**What the task requires:** Two lines mark the range in the entries below: the one holding "### Python Engine" and the one holding "- Sub-millisecond opportunity detection". Set down those two and all lines between them, exactly.

Stored items

◇ ◇ ◇ ◇ ◇

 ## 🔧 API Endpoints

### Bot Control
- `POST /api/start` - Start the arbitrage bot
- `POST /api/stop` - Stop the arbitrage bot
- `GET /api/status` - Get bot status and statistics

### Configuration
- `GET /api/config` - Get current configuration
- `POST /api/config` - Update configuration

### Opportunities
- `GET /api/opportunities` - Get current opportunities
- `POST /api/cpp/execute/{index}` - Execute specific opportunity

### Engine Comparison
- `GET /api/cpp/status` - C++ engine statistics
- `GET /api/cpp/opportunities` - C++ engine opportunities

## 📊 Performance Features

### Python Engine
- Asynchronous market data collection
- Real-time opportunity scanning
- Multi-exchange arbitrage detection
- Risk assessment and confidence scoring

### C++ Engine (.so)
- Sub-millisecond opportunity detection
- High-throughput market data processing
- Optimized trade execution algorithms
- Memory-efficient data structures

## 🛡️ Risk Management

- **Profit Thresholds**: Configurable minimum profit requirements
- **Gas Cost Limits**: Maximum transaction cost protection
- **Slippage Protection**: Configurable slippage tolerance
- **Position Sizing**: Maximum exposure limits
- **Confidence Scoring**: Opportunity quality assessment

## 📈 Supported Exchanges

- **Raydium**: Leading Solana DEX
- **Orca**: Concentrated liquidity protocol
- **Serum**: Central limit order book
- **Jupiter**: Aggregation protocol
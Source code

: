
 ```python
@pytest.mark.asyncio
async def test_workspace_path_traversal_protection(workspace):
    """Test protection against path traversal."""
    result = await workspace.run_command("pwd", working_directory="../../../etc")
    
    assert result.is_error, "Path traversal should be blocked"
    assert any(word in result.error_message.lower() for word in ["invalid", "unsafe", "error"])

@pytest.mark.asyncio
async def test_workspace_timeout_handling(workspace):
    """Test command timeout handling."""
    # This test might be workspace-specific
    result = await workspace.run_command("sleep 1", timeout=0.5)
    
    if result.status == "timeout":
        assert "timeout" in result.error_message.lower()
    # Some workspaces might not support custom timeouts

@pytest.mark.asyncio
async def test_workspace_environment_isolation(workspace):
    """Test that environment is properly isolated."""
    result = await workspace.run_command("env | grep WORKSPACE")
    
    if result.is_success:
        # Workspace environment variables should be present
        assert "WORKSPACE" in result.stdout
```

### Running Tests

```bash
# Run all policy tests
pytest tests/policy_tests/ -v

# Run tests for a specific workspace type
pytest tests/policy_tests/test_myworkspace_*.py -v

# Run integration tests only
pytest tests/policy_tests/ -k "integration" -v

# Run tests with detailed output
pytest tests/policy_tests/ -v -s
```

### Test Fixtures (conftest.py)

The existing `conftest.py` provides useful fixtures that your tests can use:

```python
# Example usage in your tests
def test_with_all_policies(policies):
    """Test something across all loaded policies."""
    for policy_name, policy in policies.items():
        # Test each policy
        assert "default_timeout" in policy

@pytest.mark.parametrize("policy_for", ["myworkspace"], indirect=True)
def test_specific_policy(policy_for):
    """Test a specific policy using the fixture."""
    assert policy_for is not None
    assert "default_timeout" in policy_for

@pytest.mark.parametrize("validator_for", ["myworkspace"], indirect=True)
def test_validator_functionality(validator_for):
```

◇ ◇ ◇ ◇ ◇

**Answer box:**
### Python Engine
- Asynchronous market data collection
- Real-time opportunity scanning
- Multi-exchange arbitrage detection
- Risk assessment and confidence scoring

### C++ Engine (.so)
- Sub-millisecond opportunity detection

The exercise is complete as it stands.